Toter Flüchtling in Dresden:"Wir sehen den Hass in den Augen der Menschen"

Spekulationen um Tod eines Afrikaners in Dresden

Der Dresdener Stadtteil Leubnitz-Neuostra: Hier starb gewaltsam ein 20-jähriger Flüchtling.

(Foto: dpa)

Ausgerechnet Dresden. In einer Plattenbausiedlung stirbt hier der Flüchtling Khaled B. durch Messerstiche - wenige Kilometer entfernt demonstriert Pegida allmontaglich gegen Überfremdung. Die Stadt muss sich Fragen gefallen lassen.

Von Ulrike Nimz, Dresden

Leubnitz-Neuostra ist grau, auch an Sonnentagen. Das Plattenbauareal im Südosten Dresdens zählt mit seinen Sechsgeschossern und den schmalen Grünstreifen nicht zu den Vorzeigevierteln der einstigen Residenzstadt.
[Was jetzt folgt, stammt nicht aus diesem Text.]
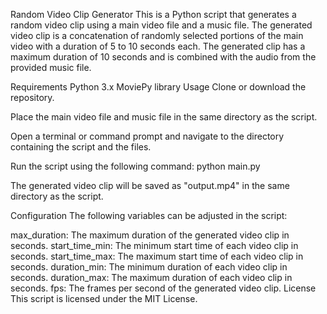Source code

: Random Video Clip Generator
This is a Python script that generates a random video clip using a main video file and a music file. The generated video clip is a concatenation of randomly selected portions of the main video with a duration of 5 to 10 seconds each. The generated clip has a maximum duration of 10 seconds and is combined with the audio from the provided music file.

Requirements
Python 3.x
MoviePy library
Usage
Clone or download the repository.

Place the main video file and music file in the same directory as the script.

Open a terminal or command prompt and navigate to the directory containing the script and the files.

Run the script using the following command:
python main.py


The generated video clip will be saved as "output.mp4" in the same directory as the script.

Configuration
The following variables can be adjusted in the script:

max_duration: The maximum duration of the generated video clip in seconds.
start_time_min: The minimum start time of each video clip in seconds.
start_time_max: The maximum start time of each video clip in seconds.
duration_min: The minimum duration of each video clip in seconds.
duration_max: The maximum duration of each video clip in seconds.
fps: The frames per second of the generated video clip.
License
This script is licensed under the MIT License.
Viele Wohnungen stehen leer, die Balkons bröckeln, in einigen hängen Deutschlandfahnen.

In einem Innenhof an der Johannes-Paul-Thilman-Straße liegt eine einzelne weiße Rose auf zerdrücktem Gras. "RIP Khalid" hat jemand an eine Häuserwand gesprüht. Dienstagfrüh ist Khaled B. an dieser Stelle gefunden worden, leblos, nur wenige Meter von dem Haus entfernt, in dem er eine Vier-Raum-Wohnung mit sieben anderen Flüchtlingen aus Eritrea bewohnte. Es gibt ein Foto von ihm - es zeigt einen schmalen dunkelhäutigen Mann in grauer Fleecejacke.

Khaled B. ist erstochen worden, das geht aus dem Obduktionsbericht der Polizei hervor. Was genau passiert ist, ist unklar. Die Kriminalpolizei verhört derzeit hauptsächlich junge Männer aus dem Bekanntenkreis des Opfers. Es werden Zeugen gesucht.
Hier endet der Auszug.